San başını ovuştururken Wooyoung hiç pişman olmadığını belli edercesine ona dik dik bakıyordu.
San sonunda dayanamadı
"Neden öyle bakıyorsun bana?"
"Canım böyle bakmak istiyor"
"Aşıklar kavgalı galiba bi kıskançlık meselesi mi acaba?"San böyle söylüyordu çünkü fanlara yakalanmışlardı ve internette hep bu tarz yorumlar vardı ve yurda geldiklerinden beri Wooyoung konuyu kapatmaya çalışsa da San sürekli bu konuyu açarak onunla uğraşıyordu.
"Sussana biz aşıklar falan değiliz"
"Ya öyleysek?"San bunu çok inanarak sormuştu ama Wooyoung hâlâ olanları unutmamaştı ve bütün bunların San'ın bir planı olmasından ona gönlünü kaptırıp da pişman olmaktan çok korkuyordu bu yüzden yatağına yatıp duvara döndü.
"Uyusana sen yarın çekimlerimiz devam edecek biliyorsun değil mi?" San cevap alamayışına üzülse de çaktırmamak adına o da "haklısın" dedi ve yatağına yatıp uykuya daldı.
###
Seonghwa gözlerini açtığında Jun'dan bir mesaj olduğunu görüp göz devirdi, ona katlanamıyordu özellikle de gece buluşmak istediğinde onu öldürüp bahçeye gömse kimsenin haberi olmayacağını düşünmeden edemiyordu.
Jun yine onunla buluşmak istemişti, bu yüzden yatağından kalktı, nasıl göründüğü umrunda bile olmadığından olduğu gibi çıktı odadan ve umursamaz adımlarla salona geldi.

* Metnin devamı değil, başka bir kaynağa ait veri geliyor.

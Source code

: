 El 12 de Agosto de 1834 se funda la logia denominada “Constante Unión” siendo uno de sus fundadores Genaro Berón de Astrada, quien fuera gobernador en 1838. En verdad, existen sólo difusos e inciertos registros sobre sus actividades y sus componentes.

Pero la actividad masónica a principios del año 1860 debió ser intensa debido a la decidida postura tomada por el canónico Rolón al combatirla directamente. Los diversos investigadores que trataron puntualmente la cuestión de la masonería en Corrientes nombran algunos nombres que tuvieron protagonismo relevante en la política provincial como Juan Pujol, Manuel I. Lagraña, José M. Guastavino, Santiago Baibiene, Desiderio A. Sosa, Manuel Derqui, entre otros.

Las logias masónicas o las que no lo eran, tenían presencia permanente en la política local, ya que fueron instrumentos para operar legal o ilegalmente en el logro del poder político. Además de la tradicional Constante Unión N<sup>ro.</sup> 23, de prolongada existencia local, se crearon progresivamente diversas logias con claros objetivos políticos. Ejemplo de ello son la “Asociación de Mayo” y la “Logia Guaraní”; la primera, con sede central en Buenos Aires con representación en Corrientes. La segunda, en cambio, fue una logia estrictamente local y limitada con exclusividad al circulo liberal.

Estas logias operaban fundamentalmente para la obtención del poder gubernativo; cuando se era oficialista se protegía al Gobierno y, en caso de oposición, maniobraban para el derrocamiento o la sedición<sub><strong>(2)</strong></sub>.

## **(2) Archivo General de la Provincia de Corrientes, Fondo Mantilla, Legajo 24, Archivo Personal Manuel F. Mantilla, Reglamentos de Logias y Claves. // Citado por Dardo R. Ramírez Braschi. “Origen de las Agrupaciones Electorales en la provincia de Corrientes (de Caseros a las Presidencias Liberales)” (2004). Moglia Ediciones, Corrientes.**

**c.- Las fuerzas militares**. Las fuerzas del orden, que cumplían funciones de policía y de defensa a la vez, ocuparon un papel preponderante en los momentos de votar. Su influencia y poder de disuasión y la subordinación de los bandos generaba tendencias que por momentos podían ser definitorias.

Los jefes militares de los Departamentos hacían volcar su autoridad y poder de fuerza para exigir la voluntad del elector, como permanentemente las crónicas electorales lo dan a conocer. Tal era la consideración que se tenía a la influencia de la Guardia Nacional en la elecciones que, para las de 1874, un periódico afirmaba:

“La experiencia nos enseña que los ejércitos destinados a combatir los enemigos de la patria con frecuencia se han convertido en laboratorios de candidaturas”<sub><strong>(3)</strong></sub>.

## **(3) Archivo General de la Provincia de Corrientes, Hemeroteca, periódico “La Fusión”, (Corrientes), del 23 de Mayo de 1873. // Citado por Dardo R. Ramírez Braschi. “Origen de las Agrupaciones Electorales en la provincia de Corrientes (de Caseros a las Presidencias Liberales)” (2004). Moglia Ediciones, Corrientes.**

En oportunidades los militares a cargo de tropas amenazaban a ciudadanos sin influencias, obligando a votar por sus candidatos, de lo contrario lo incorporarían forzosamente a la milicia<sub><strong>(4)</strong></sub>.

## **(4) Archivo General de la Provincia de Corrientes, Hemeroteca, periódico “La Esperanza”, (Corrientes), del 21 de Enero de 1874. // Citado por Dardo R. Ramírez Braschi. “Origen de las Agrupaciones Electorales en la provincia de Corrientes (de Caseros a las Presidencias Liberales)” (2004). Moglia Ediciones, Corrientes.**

Jun çoktan gelmiş onu bekliyordu, Seonghwa'yı görünce hızla ona sarıldı ve geri çekilip ellerini elleri arasına aldı "bugün çok yorulmuş olmalısın hayatım belki sana masaj yapmamı istersin diye düşündüm"
"Beni düşünmene ihtiyacım yok Jun"
"Yoksa benim yerime Hongjoong mu yapsın isterdin he Hwa"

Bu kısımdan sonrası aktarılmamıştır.